About this exercise >>
The lines below starting at the line containing "ताकि मसीह यीशु" and ending at the line containing "## फिलिप्पियों 1:27" are to be repeated exactly, with both ends kept and nothing else added.

Stored items from a collection

━━━━━━

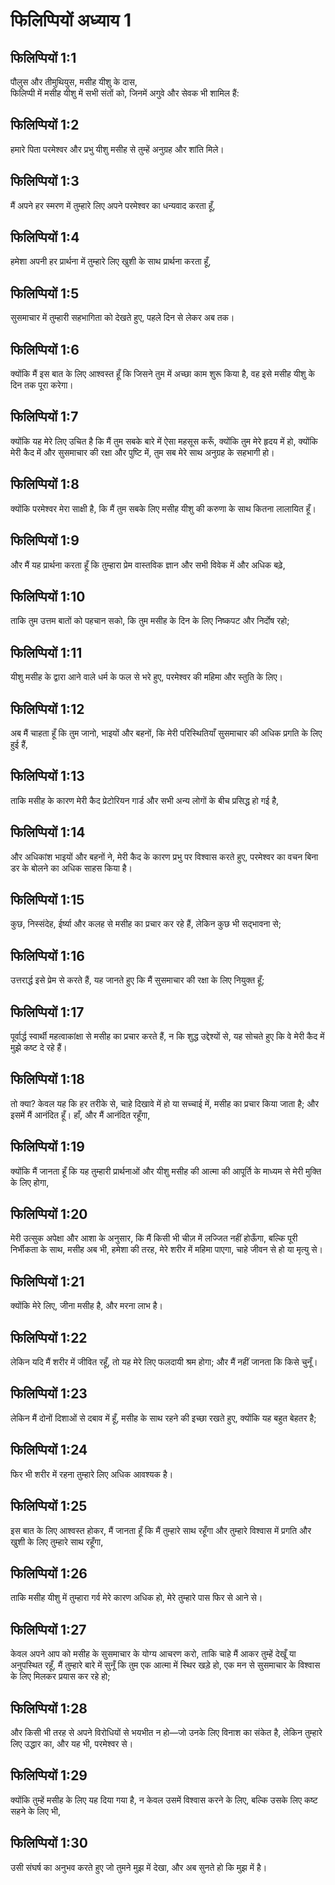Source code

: # फिलिप्पियों अध्याय 1

## फिलिप्पियों 1:1

पौलुस और तीमुथियुस, मसीह यीशु के दास,  
फिलिप्पी में मसीह यीशु में सभी संतों को, जिनमें अगुवे और सेवक भी शामिल हैं:

## फिलिप्पियों 1:2

हमारे पिता परमेश्वर और प्रभु यीशु मसीह से तुम्हें अनुग्रह और शांति मिले।

## फिलिप्पियों 1:3

मैं अपने हर स्मरण में तुम्हारे लिए अपने परमेश्वर का धन्यवाद करता हूँ,

## फिलिप्पियों 1:4

हमेशा अपनी हर प्रार्थना में तुम्हारे लिए खुशी के साथ प्रार्थना करता हूँ,

## फिलिप्पियों 1:5

सुसमाचार में तुम्हारी सहभागिता को देखते हुए, पहले दिन से लेकर अब तक।

## फिलिप्पियों 1:6

क्योंकि मैं इस बात के लिए आश्वस्त हूँ कि जिसने तुम में अच्छा काम शुरू किया है, वह इसे मसीह यीशु के दिन तक पूरा करेगा।

## फिलिप्पियों 1:7

क्योंकि यह मेरे लिए उचित है कि मैं तुम सबके बारे में ऐसा महसूस करूँ, क्योंकि तुम मेरे हृदय में हो, क्योंकि मेरी कैद में और सुसमाचार की रक्षा और पुष्टि में, तुम सब मेरे साथ अनुग्रह के सहभागी हो।

## फिलिप्पियों 1:8

क्योंकि परमेश्वर मेरा साक्षी है, कि मैं तुम सबके लिए मसीह यीशु की करुणा के साथ कितना लालायित हूँ।

## फिलिप्पियों 1:9

और मैं यह प्रार्थना करता हूँ कि तुम्हारा प्रेम वास्तविक ज्ञान और सभी विवेक में और अधिक बढ़े,

## फिलिप्पियों 1:10

ताकि तुम उत्तम बातों को पहचान सको, कि तुम मसीह के दिन के लिए निष्कपट और निर्दोष रहो;

## फिलिप्पियों 1:11

यीशु मसीह के द्वारा आने वाले धर्म के फल से भरे हुए, परमेश्वर की महिमा और स्तुति के लिए।

## फिलिप्पियों 1:12

अब मैं चाहता हूँ कि तुम जानो, भाइयों और बहनों, कि मेरी परिस्थितियाँ सुसमाचार की अधिक प्रगति के लिए हुई हैं,

## फिलिप्पियों 1:13

ताकि मसीह के कारण मेरी कैद प्रेटोरियन गार्ड और सभी अन्य लोगों के बीच प्रसिद्ध हो गई है,

## फिलिप्पियों 1:14

और अधिकांश भाइयों और बहनों ने, मेरी कैद के कारण प्रभु पर विश्वास करते हुए, परमेश्वर का वचन बिना डर के बोलने का अधिक साहस किया है।

## फिलिप्पियों 1:15

कुछ, निस्संदेह, ईर्ष्या और कलह से मसीह का प्रचार कर रहे हैं, लेकिन कुछ भी सद्भावना से;

## फिलिप्पियों 1:16

उत्तरार्द्ध इसे प्रेम से करते हैं, यह जानते हुए कि मैं सुसमाचार की रक्षा के लिए नियुक्त हूँ;

## फिलिप्पियों 1:17

पूर्वार्द्ध स्वार्थी महत्वाकांक्षा से मसीह का प्रचार करते हैं, न कि शुद्ध उद्देश्यों से, यह सोचते हुए कि वे मेरी कैद में मुझे कष्ट दे रहे हैं।

## फिलिप्पियों 1:18

तो क्या? केवल यह कि हर तरीके से, चाहे दिखावे में हो या सच्चाई में, मसीह का प्रचार किया जाता है; और इसमें मैं आनंदित हूँ। हाँ, और मैं आनंदित रहूँगा,

## फिलिप्पियों 1:19

क्योंकि मैं जानता हूँ कि यह तुम्हारी प्रार्थनाओं और यीशु मसीह की आत्मा की आपूर्ति के माध्यम से मेरी मुक्ति के लिए होगा,

## फिलिप्पियों 1:20

मेरी उत्सुक अपेक्षा और आशा के अनुसार, कि मैं किसी भी चीज़ में लज्जित नहीं होऊँगा, बल्कि पूरी निर्भीकता के साथ, मसीह अब भी, हमेशा की तरह, मेरे शरीर में महिमा पाएगा, चाहे जीवन से हो या मृत्यु से।

## फिलिप्पियों 1:21

क्योंकि मेरे लिए, जीना मसीह है, और मरना लाभ है।

## फिलिप्पियों 1:22

लेकिन यदि मैं शरीर में जीवित रहूँ, तो यह मेरे लिए फलदायी श्रम होगा; और मैं नहीं जानता कि किसे चुनूँ।

## फिलिप्पियों 1:23

लेकिन मैं दोनों दिशाओं से दबाव में हूँ, मसीह के साथ रहने की इच्छा रखते हुए, क्योंकि यह बहुत बेहतर है;

## फिलिप्पियों 1:24

फिर भी शरीर में रहना तुम्हारे लिए अधिक आवश्यक है।

## फिलिप्पियों 1:25

इस बात के लिए आश्वस्त होकर, मैं जानता हूँ कि मैं तुम्हारे साथ रहूँगा और तुम्हारे विश्वास में प्रगति और खुशी के लिए तुम्हारे साथ रहूँगा,

## फिलिप्पियों 1:26

ताकि मसीह यीशु में तुम्हारा गर्व मेरे कारण अधिक हो, मेरे तुम्हारे पास फिर से आने से।

## फिलिप्पियों 1:27

केवल अपने आप को मसीह के सुसमाचार के योग्य आचरण करो, ताकि चाहे मैं आकर तुम्हें देखूँ या अनुपस्थित रहूँ, मैं तुम्हारे बारे में सुनूँ कि तुम एक आत्मा में स्थिर खड़े हो, एक मन से सुसमाचार के विश्वास के लिए मिलकर प्रयास कर रहे हो;

## फिलिप्पियों 1:28

और किसी भी तरह से अपने विरोधियों से भयभीत न हो—जो उनके लिए विनाश का संकेत है, लेकिन तुम्हारे लिए उद्धार का, और यह भी, परमेश्वर से।

## फिलिप्पियों 1:29

क्योंकि तुम्हें मसीह के लिए यह दिया गया है, न केवल उसमें विश्वास करने के लिए, बल्कि उसके लिए कष्ट सहने के लिए भी,

## फिलिप्पियों 1:30

उसी संघर्ष का अनुभव करते हुए जो तुमने मुझ में देखा, और अब सुनते हो कि मुझ में है।
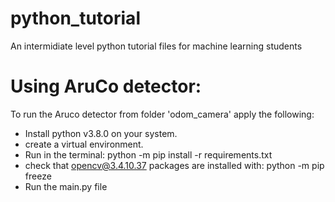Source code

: # python_tutorial
An intermidiate level python tutorial files for machine learning students
# Using AruCo detector:
To run the Aruco detector from folder 'odom_camera' apply the following:
- Install python v3.8.0 on your system.
- create a virtual environment.
- Run in the terminal: python -m pip install -r requirements.txt
- check that opencv@3.4.10.37 packages are installed with: python -m pip freeze
- Run the main.py file
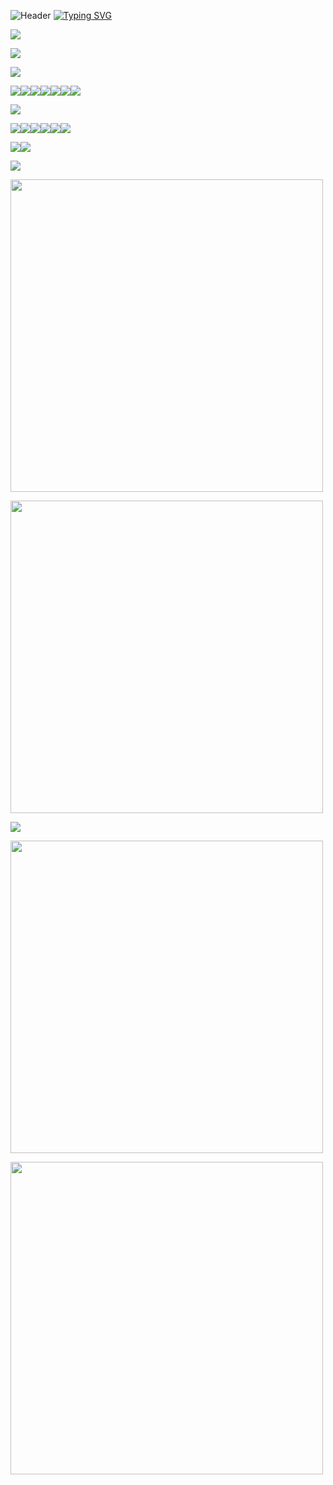 ![Header](./github-header-image.png)
<a href="https://git.io/typing-svg"><img src="https://readme-typing-svg.demolab.com?font=Fira+Code&duration=2000&pause=2000&color=86D3FF&vCenter=true&width=435&lines=Always+learning+new+things;%2B4+years+of+development+experiance;Passion+for+robotics+and+software+development;2+years+of+industry+experience" alt="Typing SVG" /></a>
<!-- https://readme-typing-svg.demolab.com/demo/?duration=2000&pause=2000&color=86D3FF&vCenter=true&lines=Always+learning+new+things;%2B4+years+of+development+experiance;Passion+for+robotics+and+software+development;2+years+of+industry+experience !-->
<img src="https://fakeimg.pl/130x30/ffffff,0/86d3ff,255/?text=Personal%20Site&font=museo&font_size=20">

[<img src="https://img.shields.io/badge/Simply%20Complicated-e287fc?style=for-the-badge&logo=windows%20terminal&logoColor=white">](https://aidankeighron.dev/)

<img src="https://fakeimg.pl/110x30/ffffff,0/86d3ff,255/?text=Languages&font=museo&font_size=20">

[<img src="https://img.shields.io/badge/Java-ED8B00?style=for-the-badge&logo=java&logoColor=white">](https://github.com/Ileriayo/markdown-badges)<img src="https://img.shields.io/badge/C%23-239120?style=for-the-badge&logo=c-sharp&logoColor=white"><img src="https://img.shields.io/badge/Python-3776AB?style=for-the-badge&logo=python&logoColor=white"><img src="https://img.shields.io/badge/HTML5-E34F26?style=for-the-badge&logo=html5&logoColor=white"><img src="https://img.shields.io/badge/CSS-239120?&style=for-the-badge&logo=css3&logoColor=white"><img src="https://img.shields.io/badge/Markdown-000000?style=for-the-badge&logo=markdown&logoColor=white"><img src="https://img.shields.io/badge/javascript-%23323330.svg?style=for-the-badge&logo=javascript&logoColor=%23F7DF1E">

<img src="https://fakeimg.pl/55x30/ffffff,0/86d3ff,255/?text=Tools&font=museo&font_size=20">

<!--https://github.com/Ileriayo/markdown-badges!-->

<img src="https://img.shields.io/badge/TensorFlow-FF6F00?style=for-the-badge&logo=tensorflow&logoColor=white"><img src="https://img.shields.io/badge/MySQL-005C84?style=for-the-badge&logo=mysql&logoColor=white"><img src="https://img.shields.io/badge/windows%20terminal-4D4D4D?style=for-the-badge&logo=windows%20terminal&logoColor=white"><img src="https://img.shields.io/badge/GIT-E44C30?style=for-the-badge&logo=git&logoColor=white"><img src="https://img.shields.io/badge/Firebase-039BE5?style=for-the-badge&logo=Firebase&logoColor=white"><img src="https://img.shields.io/badge/opencv-%23white.svg?style=for-the-badge&logo=opencv&logoColor=white">

<img src="https://img.shields.io/badge/react_native-%2320232a.svg?style=for-the-badge&logo=react&logoColor=%2361DAFB"><img src="https://img.shields.io/badge/Visual%20Studio%20Code-0078d7.svg?style=for-the-badge&logo=visual-studio-code&logoColor=white">

<img src="https://fakeimg.pl/80x30/ffffff,0/86d3ff,255/?text=Projects&font=museo&font_size=20">

[<img src="https://github-readme-stats-swervyk.vercel.app/api/pin/?username=aidankeighron&repo=productivity&theme=dark&hide_border=true" width=500>](https://github.com/aidankeighron/productivity)

[<img src="https://github-readme-stats-swervyk.vercel.app/api/pin/?username=aidankeighron&repo=sheet-scraper&theme=dark&hide_border=true" width=500>](https://github.com/aidankeighron/sheet-scraper)

<img src="https://fakeimg.pl/45x30/ffffff,0/86d3ff,255/?text=Stats&font=museo&font_size=20">

[<img src="https://github-readme-stats-swervyk.vercel.app/api?username=aidankeighron&theme=dark&show_icons=true&hide_border=true&include_all_commits=true&count_private=true" width=500>](https://github.com/anuraghazra/github-readme-stats)

[<img src="https://github-readme-stats-swervyk.vercel.app/api/top-langs/?username=aidankeighron&theme=dark&hide_border=true&include_all_commits=true&count_private=true&layout=compact&langs_count=6&exclude_repo=asana-notes-app,Pwnage2022,NewSwerve,PwnageVision,OffseasonSwerve" width=500>](https://github.com/anuraghazra/github-readme-stats)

━━━━━━

Answer for this exercise >>
ताकि मसीह यीशु में तुम्हारा गर्व मेरे कारण अधिक हो, मेरे तुम्हारे पास फिर से आने से।

## फिलिप्पियों 1:27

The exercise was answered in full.